Data entries:
* * *

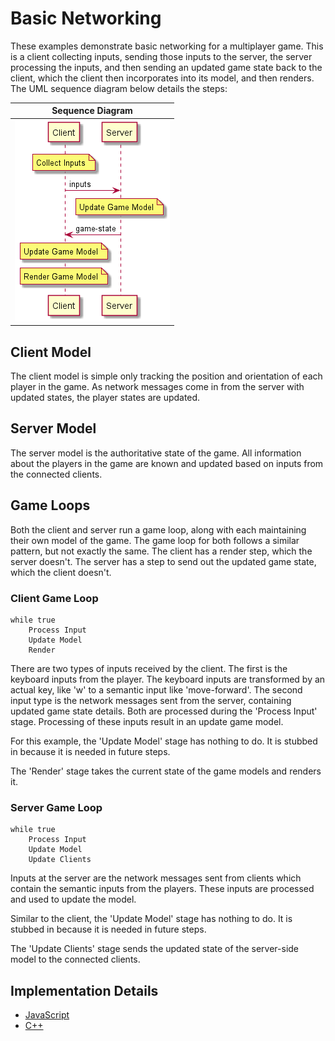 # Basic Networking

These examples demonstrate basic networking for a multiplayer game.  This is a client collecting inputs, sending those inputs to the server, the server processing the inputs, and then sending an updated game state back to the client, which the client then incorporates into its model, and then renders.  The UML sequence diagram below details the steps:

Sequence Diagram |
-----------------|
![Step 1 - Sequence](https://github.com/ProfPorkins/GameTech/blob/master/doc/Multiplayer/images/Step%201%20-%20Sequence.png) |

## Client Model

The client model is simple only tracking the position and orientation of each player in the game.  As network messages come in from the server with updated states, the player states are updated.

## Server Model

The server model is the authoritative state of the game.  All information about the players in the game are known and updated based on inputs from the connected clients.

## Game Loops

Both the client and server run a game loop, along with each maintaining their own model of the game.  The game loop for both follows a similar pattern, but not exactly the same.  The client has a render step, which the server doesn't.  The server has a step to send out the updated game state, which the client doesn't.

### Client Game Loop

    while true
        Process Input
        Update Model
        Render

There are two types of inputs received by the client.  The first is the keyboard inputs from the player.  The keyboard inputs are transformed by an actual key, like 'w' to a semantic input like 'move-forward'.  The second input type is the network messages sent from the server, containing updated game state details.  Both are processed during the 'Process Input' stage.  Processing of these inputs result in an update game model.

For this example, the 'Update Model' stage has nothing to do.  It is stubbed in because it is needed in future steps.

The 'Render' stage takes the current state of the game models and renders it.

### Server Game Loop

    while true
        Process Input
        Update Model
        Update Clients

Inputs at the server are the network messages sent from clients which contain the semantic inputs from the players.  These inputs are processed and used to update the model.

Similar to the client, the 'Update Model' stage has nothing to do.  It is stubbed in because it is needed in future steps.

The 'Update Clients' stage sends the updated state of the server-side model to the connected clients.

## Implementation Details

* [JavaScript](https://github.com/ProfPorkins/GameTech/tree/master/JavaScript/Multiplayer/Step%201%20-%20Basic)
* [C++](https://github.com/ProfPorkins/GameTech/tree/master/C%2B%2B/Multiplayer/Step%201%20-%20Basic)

* * *

▸ **TASK STATEMENT**
Repeat the records above exactly, from the first line through the line that contains "## Game Loops", and leave out the pictures.

▸ **SOLUTION FOR THIS PROBLEM**
 # Basic Networking

These examples demonstrate basic networking for a multiplayer game.  This is a client collecting inputs, sending those inputs to the server, the server processing the inputs, and then sending an updated game state back to the client, which the client then incorporates into its model, and then renders.  The UML sequence diagram below details the steps:

Sequence Diagram |
-----------------|
![Step 1 - Sequence](https://github.com/ProfPorkins/GameTech/blob/master/doc/Multiplayer/images/Step%201%20-%20Sequence.png) |

## Client Model

The client model is simple only tracking the position and orientation of each player in the game.  As network messages come in from the server with updated states, the player states are updated.

## Server Model

The server model is the authoritative state of the game.  All information about the players in the game are known and updated based on inputs from the connected clients.

## Game Loops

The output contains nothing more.